The data:
___

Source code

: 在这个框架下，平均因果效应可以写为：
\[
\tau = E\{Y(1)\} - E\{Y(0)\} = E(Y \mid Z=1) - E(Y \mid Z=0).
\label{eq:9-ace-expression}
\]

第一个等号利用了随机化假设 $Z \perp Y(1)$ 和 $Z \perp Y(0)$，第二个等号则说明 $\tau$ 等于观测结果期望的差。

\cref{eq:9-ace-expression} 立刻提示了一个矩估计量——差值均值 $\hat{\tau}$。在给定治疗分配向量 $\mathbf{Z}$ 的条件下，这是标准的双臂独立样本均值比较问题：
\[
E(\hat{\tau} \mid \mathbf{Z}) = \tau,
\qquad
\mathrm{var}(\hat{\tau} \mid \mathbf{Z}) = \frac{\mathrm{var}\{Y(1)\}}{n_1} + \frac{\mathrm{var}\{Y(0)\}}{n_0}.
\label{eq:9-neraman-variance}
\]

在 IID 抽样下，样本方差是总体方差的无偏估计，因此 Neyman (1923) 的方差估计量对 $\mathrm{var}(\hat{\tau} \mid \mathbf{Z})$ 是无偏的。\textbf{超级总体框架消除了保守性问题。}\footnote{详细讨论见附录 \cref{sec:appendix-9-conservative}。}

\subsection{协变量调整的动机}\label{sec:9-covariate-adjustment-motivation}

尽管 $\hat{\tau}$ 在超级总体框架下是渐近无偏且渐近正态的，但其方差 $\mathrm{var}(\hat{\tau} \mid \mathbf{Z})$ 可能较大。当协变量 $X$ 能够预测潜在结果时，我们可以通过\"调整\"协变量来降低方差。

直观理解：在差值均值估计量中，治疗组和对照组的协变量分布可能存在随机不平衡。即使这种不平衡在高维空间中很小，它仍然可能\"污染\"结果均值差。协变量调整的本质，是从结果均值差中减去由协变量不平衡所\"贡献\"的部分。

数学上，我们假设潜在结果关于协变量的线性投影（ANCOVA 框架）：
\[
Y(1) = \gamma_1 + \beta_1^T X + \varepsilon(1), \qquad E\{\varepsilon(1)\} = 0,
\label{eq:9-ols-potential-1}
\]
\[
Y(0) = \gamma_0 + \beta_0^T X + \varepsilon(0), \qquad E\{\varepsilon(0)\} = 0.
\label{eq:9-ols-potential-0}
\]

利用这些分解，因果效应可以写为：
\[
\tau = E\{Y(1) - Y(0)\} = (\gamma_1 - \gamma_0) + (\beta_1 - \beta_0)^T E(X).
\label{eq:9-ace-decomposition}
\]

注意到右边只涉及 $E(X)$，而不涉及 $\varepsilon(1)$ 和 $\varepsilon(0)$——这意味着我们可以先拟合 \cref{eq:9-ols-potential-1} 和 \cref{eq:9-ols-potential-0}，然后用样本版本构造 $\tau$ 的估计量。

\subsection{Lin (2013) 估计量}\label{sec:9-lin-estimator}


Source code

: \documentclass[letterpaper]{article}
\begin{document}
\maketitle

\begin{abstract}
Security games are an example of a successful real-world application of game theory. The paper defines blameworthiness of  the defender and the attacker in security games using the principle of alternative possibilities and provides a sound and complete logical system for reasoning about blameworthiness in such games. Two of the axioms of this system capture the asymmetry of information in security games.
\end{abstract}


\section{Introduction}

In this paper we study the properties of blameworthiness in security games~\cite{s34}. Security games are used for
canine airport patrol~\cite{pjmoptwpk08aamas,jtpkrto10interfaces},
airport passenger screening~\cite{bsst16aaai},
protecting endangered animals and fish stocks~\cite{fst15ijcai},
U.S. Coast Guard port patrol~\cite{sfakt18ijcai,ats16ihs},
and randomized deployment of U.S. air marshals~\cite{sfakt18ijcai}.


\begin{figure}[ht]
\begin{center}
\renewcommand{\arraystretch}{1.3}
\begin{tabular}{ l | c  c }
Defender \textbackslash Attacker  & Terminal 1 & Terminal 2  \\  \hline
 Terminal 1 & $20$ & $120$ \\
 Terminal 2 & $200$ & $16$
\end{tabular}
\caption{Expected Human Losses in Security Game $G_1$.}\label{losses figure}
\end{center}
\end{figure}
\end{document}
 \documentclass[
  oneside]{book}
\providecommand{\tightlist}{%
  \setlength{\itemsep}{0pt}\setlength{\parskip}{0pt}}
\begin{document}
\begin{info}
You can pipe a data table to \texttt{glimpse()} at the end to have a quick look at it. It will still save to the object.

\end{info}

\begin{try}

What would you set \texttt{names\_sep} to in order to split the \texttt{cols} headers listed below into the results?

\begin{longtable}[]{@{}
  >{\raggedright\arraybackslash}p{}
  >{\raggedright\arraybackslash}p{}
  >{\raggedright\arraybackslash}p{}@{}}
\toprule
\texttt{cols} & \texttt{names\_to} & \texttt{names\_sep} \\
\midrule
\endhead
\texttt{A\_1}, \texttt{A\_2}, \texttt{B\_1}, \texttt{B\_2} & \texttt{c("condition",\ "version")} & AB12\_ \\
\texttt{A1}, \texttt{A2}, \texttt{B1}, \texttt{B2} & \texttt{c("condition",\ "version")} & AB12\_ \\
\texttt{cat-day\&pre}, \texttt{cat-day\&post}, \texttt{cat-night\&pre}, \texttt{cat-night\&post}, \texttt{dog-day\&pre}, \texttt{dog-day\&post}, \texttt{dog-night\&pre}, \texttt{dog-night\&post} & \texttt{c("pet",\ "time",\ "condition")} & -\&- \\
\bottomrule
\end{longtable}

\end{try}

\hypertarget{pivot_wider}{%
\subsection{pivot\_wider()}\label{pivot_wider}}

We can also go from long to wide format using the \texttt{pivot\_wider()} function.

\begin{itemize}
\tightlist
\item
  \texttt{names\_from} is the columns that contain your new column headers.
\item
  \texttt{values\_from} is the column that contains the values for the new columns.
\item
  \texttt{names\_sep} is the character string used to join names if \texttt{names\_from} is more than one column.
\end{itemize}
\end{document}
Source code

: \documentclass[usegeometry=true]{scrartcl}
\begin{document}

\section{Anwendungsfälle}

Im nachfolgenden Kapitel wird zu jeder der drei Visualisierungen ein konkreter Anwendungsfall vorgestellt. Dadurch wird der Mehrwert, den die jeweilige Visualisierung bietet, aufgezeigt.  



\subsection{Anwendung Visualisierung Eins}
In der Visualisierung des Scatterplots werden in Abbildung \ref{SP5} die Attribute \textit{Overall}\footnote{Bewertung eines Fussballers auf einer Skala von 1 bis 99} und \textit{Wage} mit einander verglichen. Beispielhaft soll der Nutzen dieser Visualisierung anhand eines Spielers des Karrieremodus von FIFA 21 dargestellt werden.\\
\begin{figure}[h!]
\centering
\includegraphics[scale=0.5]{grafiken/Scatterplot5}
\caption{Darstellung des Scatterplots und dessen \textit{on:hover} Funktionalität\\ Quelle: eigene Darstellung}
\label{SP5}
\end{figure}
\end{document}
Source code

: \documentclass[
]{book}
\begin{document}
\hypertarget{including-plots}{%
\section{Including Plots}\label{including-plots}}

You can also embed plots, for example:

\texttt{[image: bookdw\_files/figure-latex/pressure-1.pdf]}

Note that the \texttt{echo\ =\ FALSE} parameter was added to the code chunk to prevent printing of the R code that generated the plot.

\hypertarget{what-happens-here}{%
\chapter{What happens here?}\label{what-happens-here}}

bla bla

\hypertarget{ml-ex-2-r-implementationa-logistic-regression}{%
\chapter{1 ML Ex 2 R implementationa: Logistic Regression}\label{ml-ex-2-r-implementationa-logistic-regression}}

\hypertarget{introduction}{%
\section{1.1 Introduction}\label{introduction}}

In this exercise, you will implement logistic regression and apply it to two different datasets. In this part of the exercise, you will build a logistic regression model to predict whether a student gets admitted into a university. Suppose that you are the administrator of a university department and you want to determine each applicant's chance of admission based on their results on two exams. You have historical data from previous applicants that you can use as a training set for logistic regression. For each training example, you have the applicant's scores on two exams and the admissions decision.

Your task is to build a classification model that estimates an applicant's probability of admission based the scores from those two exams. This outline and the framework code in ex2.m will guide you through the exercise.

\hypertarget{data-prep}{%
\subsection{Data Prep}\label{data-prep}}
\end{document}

___

Problem description:
Copy out, from the data above, every line holding the word "version".

Response to this exercise:
\texttt{A\_1}, \texttt{A\_2}, \texttt{B\_1}, \texttt{B\_2} & \texttt{c("condition",\ "version")} & AB12\_ \\
\texttt{A1}, \texttt{A2}, \texttt{B1}, \texttt{B2} & \texttt{c("condition",\ "version")} & AB12\_ \\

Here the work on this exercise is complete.